What is expected: Provide again, from the entries below, every line from the one containing "Time to create" through the one containing "Let's install some", exactly as written, and no other line.

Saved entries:

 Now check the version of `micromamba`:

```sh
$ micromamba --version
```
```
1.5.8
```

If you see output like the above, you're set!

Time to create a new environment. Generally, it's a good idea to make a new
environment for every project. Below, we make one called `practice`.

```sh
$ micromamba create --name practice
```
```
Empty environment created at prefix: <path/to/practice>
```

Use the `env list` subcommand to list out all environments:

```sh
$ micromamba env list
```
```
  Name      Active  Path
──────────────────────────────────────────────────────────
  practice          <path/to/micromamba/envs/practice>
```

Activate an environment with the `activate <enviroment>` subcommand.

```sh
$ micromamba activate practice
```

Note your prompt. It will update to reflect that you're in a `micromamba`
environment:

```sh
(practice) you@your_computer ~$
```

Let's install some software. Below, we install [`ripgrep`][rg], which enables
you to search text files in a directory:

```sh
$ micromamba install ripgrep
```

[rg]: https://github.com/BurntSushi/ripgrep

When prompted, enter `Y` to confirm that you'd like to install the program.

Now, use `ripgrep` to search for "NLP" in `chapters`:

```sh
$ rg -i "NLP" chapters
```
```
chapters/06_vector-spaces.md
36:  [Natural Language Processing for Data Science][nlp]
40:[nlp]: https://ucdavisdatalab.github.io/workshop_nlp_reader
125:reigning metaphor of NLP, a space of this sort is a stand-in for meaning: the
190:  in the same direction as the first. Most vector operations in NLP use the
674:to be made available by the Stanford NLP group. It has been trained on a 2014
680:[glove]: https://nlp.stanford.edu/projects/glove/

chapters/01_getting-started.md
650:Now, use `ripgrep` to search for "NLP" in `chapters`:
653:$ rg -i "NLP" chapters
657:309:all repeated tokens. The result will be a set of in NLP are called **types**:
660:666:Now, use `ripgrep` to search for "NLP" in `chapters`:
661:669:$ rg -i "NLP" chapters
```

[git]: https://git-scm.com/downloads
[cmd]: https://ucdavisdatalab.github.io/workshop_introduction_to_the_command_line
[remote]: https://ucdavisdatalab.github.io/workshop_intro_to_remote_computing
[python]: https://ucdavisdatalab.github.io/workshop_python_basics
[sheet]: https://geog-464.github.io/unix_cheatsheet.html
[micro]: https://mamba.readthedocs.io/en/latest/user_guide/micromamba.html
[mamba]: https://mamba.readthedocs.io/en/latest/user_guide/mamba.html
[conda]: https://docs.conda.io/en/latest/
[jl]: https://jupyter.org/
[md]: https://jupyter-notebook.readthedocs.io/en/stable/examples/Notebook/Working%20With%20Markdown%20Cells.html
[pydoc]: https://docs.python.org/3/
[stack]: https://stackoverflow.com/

...

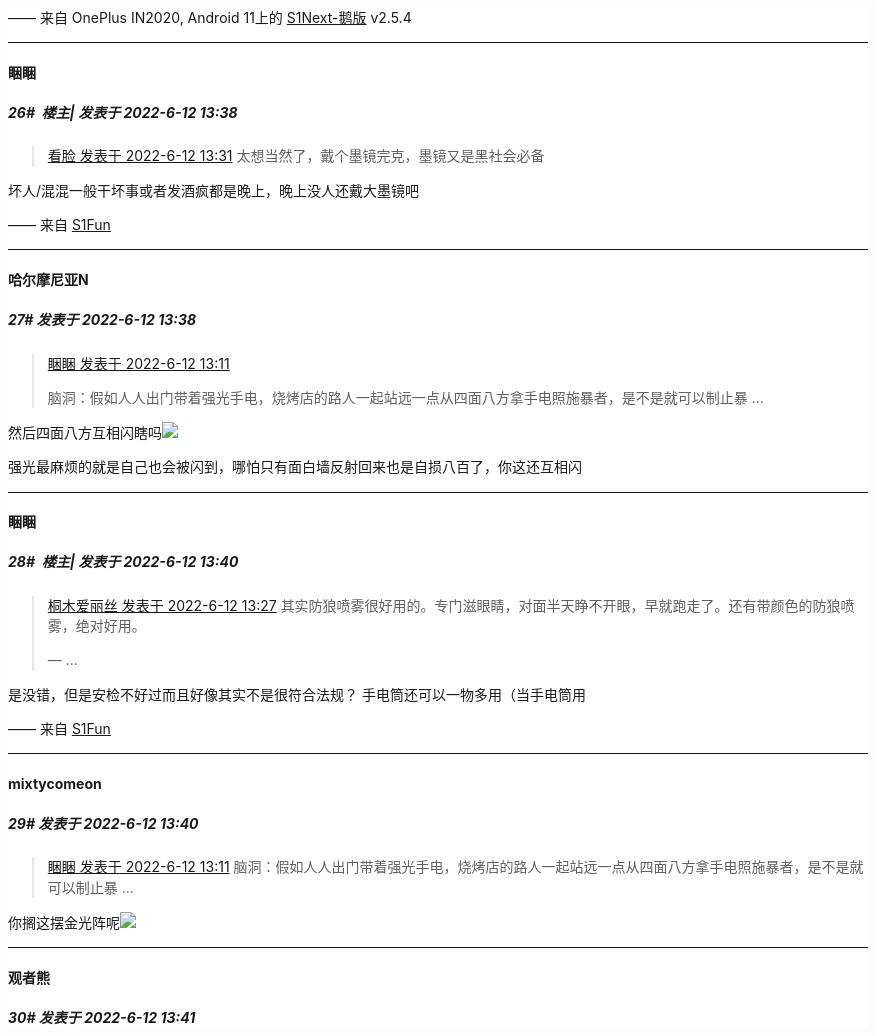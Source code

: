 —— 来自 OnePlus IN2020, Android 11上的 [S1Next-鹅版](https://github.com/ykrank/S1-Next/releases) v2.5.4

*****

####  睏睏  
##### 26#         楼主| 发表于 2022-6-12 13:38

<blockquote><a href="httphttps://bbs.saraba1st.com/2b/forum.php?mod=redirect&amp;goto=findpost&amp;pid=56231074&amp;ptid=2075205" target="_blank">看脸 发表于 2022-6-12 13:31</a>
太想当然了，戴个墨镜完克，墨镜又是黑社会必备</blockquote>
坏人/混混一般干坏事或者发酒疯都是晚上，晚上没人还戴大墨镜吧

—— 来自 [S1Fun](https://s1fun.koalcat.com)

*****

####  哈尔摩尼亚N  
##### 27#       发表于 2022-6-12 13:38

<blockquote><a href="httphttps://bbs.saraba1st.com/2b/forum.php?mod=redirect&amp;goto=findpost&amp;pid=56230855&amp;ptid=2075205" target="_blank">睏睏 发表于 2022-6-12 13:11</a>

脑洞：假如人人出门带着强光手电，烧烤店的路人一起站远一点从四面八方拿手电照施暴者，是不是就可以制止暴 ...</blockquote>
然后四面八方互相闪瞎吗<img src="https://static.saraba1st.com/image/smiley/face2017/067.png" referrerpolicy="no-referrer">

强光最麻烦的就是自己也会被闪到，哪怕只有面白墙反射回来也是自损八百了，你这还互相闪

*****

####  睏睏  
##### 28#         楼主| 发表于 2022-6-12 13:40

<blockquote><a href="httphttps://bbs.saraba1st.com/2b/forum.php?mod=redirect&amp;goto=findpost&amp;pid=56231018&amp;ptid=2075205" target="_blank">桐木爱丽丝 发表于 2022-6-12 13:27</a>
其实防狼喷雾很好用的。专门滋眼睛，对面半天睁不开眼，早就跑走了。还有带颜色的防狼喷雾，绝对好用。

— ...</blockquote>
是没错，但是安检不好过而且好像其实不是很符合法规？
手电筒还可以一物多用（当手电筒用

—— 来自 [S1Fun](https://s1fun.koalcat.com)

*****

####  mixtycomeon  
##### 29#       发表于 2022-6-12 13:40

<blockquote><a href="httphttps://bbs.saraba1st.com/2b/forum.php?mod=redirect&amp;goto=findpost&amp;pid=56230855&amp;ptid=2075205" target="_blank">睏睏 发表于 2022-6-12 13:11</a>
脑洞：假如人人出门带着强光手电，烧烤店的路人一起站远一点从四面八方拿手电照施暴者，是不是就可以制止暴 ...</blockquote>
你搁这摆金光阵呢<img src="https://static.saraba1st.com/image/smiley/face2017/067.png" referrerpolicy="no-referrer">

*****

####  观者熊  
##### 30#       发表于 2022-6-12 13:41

Result:
Time to create a new environment. Generally, it's a good idea to make a new
environment for every project. Below, we make one called `practice`.

```sh
$ micromamba create --name practice
```
```
Empty environment created at prefix: <path/to/practice>
```

Use the `env list` subcommand to list out all environments:

```sh
$ micromamba env list
```
```
  Name      Active  Path
──────────────────────────────────────────────────────────
  practice          <path/to/micromamba/envs/practice>
```

Activate an environment with the `activate <enviroment>` subcommand.

```sh
$ micromamba activate practice
```

Note your prompt. It will update to reflect that you're in a `micromamba`
environment:

```sh
(practice) you@your_computer ~$
```

Let's install some software. Below, we install [`ripgrep`][rg], which enables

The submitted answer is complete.